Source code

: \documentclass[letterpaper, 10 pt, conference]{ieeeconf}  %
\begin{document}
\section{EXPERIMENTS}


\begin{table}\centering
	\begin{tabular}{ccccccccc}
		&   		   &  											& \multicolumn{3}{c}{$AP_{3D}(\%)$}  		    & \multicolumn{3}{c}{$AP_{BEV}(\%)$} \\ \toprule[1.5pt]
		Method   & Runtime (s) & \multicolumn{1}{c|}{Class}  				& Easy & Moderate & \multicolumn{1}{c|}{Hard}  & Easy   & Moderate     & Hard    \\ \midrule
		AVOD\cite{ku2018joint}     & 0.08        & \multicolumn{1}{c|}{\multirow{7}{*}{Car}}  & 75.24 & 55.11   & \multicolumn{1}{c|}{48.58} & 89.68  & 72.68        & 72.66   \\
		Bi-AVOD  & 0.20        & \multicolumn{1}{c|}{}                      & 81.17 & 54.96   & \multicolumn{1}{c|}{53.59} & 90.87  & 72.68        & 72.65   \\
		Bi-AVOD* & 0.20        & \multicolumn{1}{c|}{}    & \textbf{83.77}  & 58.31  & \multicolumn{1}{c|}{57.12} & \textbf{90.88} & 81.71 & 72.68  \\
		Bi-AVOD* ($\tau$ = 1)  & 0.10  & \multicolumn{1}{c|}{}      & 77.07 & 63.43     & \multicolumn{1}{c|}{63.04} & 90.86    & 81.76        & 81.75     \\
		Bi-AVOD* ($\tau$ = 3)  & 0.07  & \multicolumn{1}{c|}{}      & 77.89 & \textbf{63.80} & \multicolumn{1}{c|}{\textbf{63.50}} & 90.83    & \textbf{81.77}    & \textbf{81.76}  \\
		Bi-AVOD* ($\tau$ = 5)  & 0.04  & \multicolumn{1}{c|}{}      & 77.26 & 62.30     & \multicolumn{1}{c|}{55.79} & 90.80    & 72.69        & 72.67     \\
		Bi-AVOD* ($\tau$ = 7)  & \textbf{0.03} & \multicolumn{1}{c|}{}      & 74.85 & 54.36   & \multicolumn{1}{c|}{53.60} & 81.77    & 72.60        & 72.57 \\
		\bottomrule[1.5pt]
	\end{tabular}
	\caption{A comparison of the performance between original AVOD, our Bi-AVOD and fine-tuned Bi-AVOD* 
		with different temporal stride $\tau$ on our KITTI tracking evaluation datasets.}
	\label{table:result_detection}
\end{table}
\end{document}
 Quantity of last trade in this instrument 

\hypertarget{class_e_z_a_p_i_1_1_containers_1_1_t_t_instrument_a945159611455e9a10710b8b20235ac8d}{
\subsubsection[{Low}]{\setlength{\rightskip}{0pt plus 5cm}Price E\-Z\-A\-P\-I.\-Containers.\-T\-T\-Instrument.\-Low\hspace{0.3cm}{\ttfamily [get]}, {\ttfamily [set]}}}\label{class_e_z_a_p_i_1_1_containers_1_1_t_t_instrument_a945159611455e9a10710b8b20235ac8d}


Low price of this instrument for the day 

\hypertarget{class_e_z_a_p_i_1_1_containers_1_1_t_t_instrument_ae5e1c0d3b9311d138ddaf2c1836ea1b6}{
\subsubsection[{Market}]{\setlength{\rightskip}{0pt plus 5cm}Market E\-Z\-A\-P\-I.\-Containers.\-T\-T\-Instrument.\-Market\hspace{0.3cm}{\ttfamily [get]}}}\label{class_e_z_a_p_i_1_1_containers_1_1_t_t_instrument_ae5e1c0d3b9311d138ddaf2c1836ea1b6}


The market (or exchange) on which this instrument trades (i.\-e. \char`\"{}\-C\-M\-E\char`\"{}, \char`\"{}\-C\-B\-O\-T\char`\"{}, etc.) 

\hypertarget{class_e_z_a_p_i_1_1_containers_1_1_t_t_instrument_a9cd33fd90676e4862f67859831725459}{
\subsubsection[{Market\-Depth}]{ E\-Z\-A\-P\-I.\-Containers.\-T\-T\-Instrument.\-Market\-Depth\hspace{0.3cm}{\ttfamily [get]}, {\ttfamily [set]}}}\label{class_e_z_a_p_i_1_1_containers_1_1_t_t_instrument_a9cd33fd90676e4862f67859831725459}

——

_TASK DIRECTIONS_. In the listing above, please copy exactly the lines from the first through the one that contains "Bi-AVOD* ($\tau$ = 5)", and no others.

_FINISHED TASK_.
Source code

: \documentclass[letterpaper, 10 pt, conference]{ieeeconf}  %
\begin{document}
\section{EXPERIMENTS}


\begin{table}\centering
	\begin{tabular}{ccccccccc}
		&   		   &  											& \multicolumn{3}{c}{$AP_{3D}(\%)$}  		    & \multicolumn{3}{c}{$AP_{BEV}(\%)$} \\ \toprule[1.5pt]
		Method   & Runtime (s) & \multicolumn{1}{c|}{Class}  				& Easy & Moderate & \multicolumn{1}{c|}{Hard}  & Easy   & Moderate     & Hard    \\ \midrule
		AVOD\cite{ku2018joint}     & 0.08        & \multicolumn{1}{c|}{\multirow{7}{*}{Car}}  & 75.24 & 55.11   & \multicolumn{1}{c|}{48.58} & 89.68  & 72.68        & 72.66   \\
		Bi-AVOD  & 0.20        & \multicolumn{1}{c|}{}                      & 81.17 & 54.96   & \multicolumn{1}{c|}{53.59} & 90.87  & 72.68        & 72.65   \\
		Bi-AVOD* & 0.20        & \multicolumn{1}{c|}{}    & \textbf{83.77}  & 58.31  & \multicolumn{1}{c|}{57.12} & \textbf{90.88} & 81.71 & 72.68  \\
		Bi-AVOD* ($\tau$ = 1)  & 0.10  & \multicolumn{1}{c|}{}      & 77.07 & 63.43     & \multicolumn{1}{c|}{63.04} & 90.86    & 81.76        & 81.75     \\
		Bi-AVOD* ($\tau$ = 3)  & 0.07  & \multicolumn{1}{c|}{}      & 77.89 & \textbf{63.80} & \multicolumn{1}{c|}{\textbf{63.50}} & 90.83    & \textbf{81.77}    & \textbf{81.76}  \\
		Bi-AVOD* ($\tau$ = 5)  & 0.04  & \multicolumn{1}{c|}{}      & 77.26 & 62.30     & \multicolumn{1}{c|}{55.79} & 90.80    & 72.69        & 72.67     \\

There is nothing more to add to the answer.